Jordan Paul
Your ultimate allegiance is not to the government, not to the state, not to nation, not to any man-made institution. The Christian owes his ultimate allegiance to God, and if any earthly institution conflicts with God’s will it is your Christian duty to take a stand against it. You must never allow the transitory evanescent demands of man-made institutions to take precedence over the eternal demands of the Almighty God.
—Martin Luther King, Jr., Paul’s Letter to American Christians
Friends,
Today the Church celebrates Martin Luther King, Jr.
Paul’s Letter to American Christians—which King delivered as a sermon multiple times between 1956 and 1962—is not his most well-known work. But I do find that it helps to break away from the normal, generic, and secular statements that are normally quoted to paint a more muted, less radical, and less religious picture of him.
In Letter, King goes on to do much as St. Paul would have done, both commending and criticizing American Christianity. King also reminds us of how our citizenship in the Kingdom will inevitably come into conflict with our national citizenship and who we ultimately owe our allegiance to when it does.
The prophet Jeremiah also delivers some political advice. God, he writes, knows about bad rulers. He knows about them, will bring justice to them, and will deliver a ruler that will allow his people to live in peace.
One hundred years ago this year, with Europe still reeling in the aftermath of the First World War and when Christianity faced threats from the outside by a time of rising secularism, nationalism, and active questions over whether the Church should engage in or retreat from society, Pope Pius XI proclaimed the Feast of Christ the King.
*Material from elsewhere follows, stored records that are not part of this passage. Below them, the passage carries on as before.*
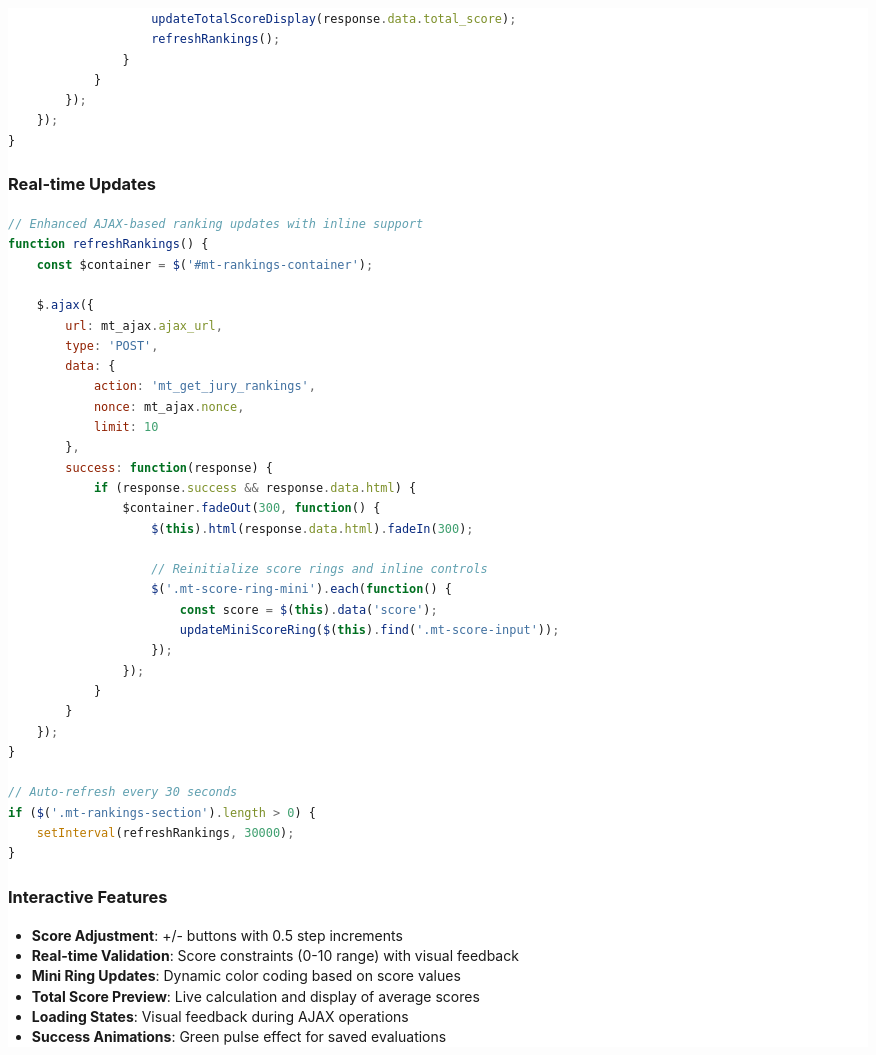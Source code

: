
 ```javascript
                    updateTotalScoreDisplay(response.data.total_score);
                    refreshRankings();
                }
            }
        });
    });
}
```

### Real-time Updates
```javascript
// Enhanced AJAX-based ranking updates with inline support
function refreshRankings() {
    const $container = $('#mt-rankings-container');
    
    $.ajax({
        url: mt_ajax.ajax_url,
        type: 'POST',
        data: {
            action: 'mt_get_jury_rankings',
            nonce: mt_ajax.nonce,
            limit: 10
        },
        success: function(response) {
            if (response.success && response.data.html) {
                $container.fadeOut(300, function() {
                    $(this).html(response.data.html).fadeIn(300);
                    
                    // Reinitialize score rings and inline controls
                    $('.mt-score-ring-mini').each(function() {
                        const score = $(this).data('score');
                        updateMiniScoreRing($(this).find('.mt-score-input'));
                    });
                });
            }
        }
    });
}

// Auto-refresh every 30 seconds
if ($('.mt-rankings-section').length > 0) {
    setInterval(refreshRankings, 30000);
}
```

### Interactive Features
- **Score Adjustment**: +/- buttons with 0.5 step increments
- **Real-time Validation**: Score constraints (0-10 range) with visual feedback
- **Mini Ring Updates**: Dynamic color coding based on score values
- **Total Score Preview**: Live calculation and display of average scores
- **Loading States**: Visual feedback during AJAX operations
- **Success Animations**: Green pulse effect for saved evaluations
In so proclaiming, he wrote that Christ must reign in our minds, wills, hearts, and bodies. More than that, we are to accept Christ as an actual king to whom we owe actual allegiance.
At times we may find ourselves aligned with a specific political agenda. Yet we must never lose sight of the implications of our political actions on our most vulnerable siblings nor sacrifice the inheritance of the Cross for a pursuit of secular power.
We have been given our directive: love the Lord our God with all our heart, all our soul, and all our mind while loving our neighbors as ourselves.